**** Given information

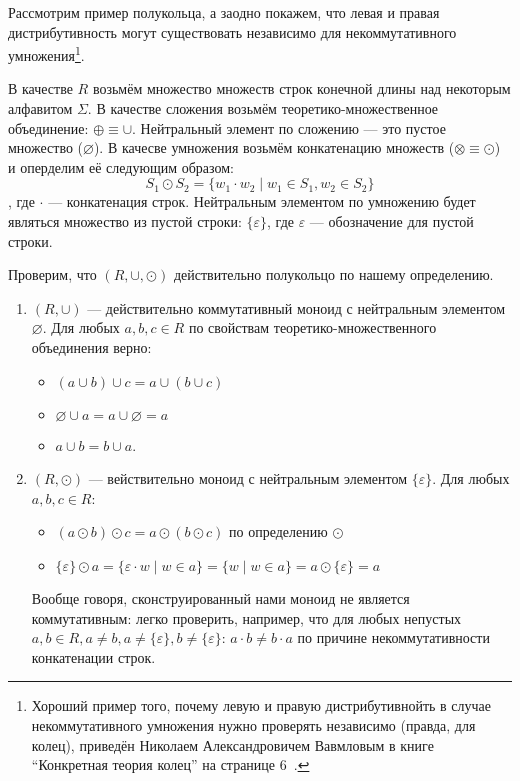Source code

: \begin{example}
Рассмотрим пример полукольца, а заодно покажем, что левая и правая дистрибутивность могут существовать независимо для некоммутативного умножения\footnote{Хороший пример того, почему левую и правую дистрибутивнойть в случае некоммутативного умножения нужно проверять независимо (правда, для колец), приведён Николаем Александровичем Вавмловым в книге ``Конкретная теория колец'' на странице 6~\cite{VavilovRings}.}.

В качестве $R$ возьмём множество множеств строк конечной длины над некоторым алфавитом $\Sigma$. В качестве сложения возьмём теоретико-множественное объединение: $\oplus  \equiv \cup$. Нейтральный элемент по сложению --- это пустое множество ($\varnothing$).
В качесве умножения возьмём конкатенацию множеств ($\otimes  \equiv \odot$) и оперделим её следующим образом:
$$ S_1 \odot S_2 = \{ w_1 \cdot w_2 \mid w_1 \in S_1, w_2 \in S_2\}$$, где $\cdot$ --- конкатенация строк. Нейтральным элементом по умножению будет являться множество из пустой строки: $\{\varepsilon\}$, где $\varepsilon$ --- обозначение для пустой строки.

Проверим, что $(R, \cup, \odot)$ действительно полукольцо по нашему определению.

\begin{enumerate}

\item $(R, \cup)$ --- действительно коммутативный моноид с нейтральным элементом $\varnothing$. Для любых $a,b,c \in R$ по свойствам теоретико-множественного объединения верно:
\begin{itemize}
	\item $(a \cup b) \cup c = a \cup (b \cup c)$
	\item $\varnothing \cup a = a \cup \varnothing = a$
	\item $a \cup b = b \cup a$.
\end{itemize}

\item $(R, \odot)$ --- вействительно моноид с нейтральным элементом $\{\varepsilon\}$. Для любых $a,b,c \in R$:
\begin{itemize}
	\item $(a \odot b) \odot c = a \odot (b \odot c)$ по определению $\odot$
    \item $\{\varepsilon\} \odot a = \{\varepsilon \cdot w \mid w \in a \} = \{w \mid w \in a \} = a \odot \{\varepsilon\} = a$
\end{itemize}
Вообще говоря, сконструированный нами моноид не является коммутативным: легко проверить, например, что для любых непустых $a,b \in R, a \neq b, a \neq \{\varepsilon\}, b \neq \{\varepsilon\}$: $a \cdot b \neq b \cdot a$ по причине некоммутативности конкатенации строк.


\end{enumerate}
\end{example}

********
**** Given information

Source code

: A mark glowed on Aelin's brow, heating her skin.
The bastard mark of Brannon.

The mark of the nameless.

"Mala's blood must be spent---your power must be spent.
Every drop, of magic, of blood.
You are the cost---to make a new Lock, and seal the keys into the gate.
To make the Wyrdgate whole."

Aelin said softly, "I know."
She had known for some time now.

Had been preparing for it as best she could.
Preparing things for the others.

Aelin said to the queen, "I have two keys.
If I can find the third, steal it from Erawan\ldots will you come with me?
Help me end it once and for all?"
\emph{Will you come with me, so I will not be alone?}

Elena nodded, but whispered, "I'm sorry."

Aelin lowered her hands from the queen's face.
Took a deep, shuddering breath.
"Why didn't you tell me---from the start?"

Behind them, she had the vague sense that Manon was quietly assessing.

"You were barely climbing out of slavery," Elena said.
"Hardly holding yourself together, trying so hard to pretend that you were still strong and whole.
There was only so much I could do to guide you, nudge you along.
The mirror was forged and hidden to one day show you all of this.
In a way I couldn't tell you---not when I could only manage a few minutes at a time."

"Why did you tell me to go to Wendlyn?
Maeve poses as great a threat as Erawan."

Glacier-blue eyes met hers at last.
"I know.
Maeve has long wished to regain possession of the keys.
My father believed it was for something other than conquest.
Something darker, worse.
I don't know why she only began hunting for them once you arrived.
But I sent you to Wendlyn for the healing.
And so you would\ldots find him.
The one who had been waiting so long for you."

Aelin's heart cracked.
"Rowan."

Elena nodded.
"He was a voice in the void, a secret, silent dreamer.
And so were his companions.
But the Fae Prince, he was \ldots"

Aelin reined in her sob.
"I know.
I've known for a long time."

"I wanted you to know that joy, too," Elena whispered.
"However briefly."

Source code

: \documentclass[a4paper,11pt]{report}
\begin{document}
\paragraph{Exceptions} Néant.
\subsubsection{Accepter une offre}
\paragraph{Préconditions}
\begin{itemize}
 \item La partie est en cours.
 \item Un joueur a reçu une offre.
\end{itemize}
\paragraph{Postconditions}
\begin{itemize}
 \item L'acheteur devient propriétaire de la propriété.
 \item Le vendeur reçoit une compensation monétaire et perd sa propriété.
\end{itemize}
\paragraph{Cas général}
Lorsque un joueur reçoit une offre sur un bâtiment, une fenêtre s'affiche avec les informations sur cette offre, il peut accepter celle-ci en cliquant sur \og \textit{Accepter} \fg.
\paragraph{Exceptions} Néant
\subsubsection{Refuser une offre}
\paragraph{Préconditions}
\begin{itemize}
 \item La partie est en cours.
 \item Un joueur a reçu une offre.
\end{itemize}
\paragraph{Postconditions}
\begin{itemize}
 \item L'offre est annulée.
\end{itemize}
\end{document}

********
**** Given information

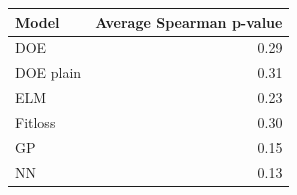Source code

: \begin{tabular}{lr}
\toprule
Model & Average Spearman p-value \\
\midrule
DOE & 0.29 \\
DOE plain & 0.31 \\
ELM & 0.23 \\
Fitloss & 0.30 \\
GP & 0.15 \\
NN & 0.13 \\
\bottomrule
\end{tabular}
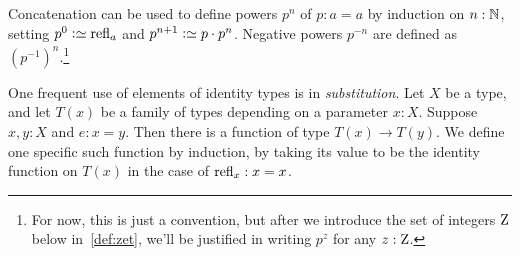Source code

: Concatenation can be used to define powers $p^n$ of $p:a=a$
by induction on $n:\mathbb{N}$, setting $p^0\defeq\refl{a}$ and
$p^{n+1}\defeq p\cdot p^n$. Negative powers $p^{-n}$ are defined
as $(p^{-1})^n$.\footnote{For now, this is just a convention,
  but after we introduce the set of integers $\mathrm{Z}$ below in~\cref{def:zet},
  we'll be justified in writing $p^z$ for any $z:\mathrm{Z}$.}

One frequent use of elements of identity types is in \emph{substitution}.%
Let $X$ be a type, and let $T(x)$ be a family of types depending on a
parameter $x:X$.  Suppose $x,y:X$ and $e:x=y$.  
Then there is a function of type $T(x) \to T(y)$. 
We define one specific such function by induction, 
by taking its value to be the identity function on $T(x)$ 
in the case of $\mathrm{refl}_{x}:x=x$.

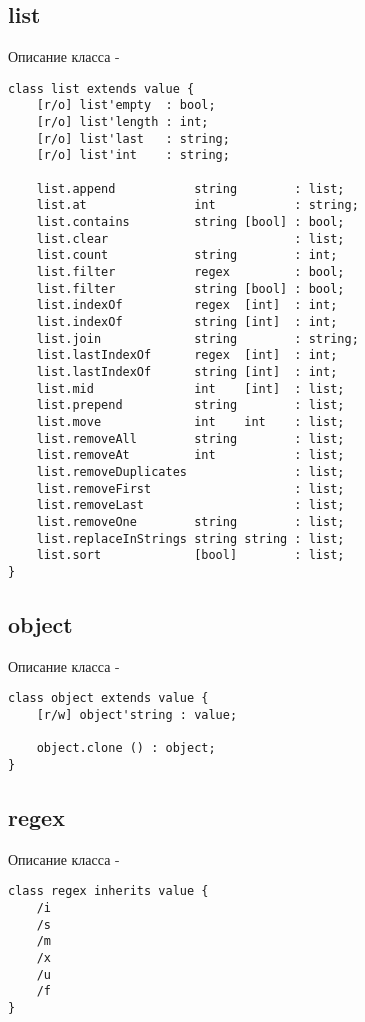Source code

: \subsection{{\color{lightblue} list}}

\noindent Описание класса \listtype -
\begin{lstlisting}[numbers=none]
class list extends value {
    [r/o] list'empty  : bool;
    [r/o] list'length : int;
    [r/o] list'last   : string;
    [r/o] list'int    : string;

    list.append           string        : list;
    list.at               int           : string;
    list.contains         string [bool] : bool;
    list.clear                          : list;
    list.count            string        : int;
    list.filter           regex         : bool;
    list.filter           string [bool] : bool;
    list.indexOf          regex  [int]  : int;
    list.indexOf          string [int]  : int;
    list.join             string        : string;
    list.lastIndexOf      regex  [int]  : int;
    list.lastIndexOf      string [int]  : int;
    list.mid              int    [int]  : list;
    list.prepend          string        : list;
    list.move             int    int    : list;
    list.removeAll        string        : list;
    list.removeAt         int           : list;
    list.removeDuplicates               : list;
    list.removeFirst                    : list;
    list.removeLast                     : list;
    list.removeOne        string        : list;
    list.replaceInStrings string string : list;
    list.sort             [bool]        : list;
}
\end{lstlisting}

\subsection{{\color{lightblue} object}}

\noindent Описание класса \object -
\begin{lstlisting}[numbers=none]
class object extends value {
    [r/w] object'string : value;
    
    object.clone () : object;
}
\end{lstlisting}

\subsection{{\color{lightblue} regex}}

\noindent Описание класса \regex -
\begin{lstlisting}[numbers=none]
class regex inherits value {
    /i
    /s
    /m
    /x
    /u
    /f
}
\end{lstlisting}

********

Task brief.
Gather each line of the listing containing the word "known" and show it.

Written answer.
She had known for some time now.
I've known for a long time."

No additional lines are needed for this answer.